Aktivitas fisik bagi lansia harus memperhatikan intensitas dan durasi latihan. Memulai dengan intensitas rendah adalah langkah penting agar tubuh dapat menyesuaikan diri. Misalnya, berjalan selama 10–15 menit beberapa kali sehari sebelum menambah durasi atau kecepatan.
Frekuensi latihan juga harus disesuaikan. Melakukan latihan ringan 3–5 kali per minggu cukup untuk menjaga kebugaran tanpa membebani tubuh. Penting untuk memberi waktu istirahat antar sesi agar tubuh pulih dan mengurangi risiko cedera otot atau sendi.
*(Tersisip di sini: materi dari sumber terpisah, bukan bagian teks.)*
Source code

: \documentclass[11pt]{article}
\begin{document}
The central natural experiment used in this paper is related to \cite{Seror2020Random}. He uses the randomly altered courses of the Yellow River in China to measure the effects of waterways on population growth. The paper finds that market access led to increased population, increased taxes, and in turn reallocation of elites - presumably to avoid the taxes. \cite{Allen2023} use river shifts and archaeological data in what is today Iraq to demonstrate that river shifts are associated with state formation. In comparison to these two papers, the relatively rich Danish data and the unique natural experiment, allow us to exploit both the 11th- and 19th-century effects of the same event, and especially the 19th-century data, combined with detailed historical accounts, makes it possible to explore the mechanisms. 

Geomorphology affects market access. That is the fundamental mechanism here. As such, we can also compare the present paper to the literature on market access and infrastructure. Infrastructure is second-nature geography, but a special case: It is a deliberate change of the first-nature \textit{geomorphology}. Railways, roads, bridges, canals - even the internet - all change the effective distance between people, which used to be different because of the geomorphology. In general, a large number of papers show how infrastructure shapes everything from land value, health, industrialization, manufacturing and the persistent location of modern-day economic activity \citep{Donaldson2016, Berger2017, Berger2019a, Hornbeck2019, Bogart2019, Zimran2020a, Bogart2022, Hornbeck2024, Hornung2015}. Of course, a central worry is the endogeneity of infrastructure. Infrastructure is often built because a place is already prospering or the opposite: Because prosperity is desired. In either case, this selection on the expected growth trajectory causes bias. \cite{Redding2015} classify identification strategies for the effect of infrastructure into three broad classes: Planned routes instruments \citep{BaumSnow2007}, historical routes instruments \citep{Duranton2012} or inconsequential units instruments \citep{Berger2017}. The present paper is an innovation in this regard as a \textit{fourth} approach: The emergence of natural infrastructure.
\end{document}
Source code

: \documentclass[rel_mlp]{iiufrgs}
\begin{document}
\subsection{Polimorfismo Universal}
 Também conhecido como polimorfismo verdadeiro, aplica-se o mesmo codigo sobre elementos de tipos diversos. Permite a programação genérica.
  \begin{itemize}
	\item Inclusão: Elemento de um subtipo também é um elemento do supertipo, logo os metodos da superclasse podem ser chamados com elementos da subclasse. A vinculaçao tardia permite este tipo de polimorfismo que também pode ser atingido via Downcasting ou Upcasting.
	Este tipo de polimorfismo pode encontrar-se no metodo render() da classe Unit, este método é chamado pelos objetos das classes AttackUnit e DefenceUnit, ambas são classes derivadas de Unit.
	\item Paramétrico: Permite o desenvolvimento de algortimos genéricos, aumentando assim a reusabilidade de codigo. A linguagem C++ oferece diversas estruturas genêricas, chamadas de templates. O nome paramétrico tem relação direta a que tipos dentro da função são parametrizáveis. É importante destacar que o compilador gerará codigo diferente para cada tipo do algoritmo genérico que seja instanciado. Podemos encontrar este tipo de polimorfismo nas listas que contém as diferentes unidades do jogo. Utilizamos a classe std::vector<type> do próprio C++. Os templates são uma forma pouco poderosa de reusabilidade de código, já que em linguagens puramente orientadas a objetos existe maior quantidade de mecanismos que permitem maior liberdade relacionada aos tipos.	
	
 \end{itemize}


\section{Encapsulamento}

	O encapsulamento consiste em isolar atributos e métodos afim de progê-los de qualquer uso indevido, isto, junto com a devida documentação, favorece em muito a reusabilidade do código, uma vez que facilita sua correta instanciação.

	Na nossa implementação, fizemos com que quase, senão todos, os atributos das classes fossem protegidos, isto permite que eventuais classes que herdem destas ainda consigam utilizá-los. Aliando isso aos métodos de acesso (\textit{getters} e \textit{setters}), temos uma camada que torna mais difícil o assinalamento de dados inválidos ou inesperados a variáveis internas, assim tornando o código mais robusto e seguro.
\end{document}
Memperhatikan tanda-tanda tubuh saat beraktivitas juga krusial. Jika merasa lelah, sesak napas, atau nyeri berlebihan, sebaiknya berhenti sejenak. Lansia harus belajar mengenali batas kemampuan tubuh dan menyesuaikan latihan dengan kondisi fisik.
Penggunaan alat bantu, seperti kursi untuk senam atau pegangan saat stretching, dapat meningkatkan keamanan latihan. Dengan peralatan sederhana, lansia tetap dapat melakukan aktivitas fisik secara efektif dan nyaman.
Dengan mengatur intensitas, durasi, dan frekuensi latihan dengan bijak, lansia dapat memperoleh manfaat maksimal dari aktivitas fisik. Pendekatan bertahap membantu tubuh tetap sehat, bugar, dan aman dari cedera.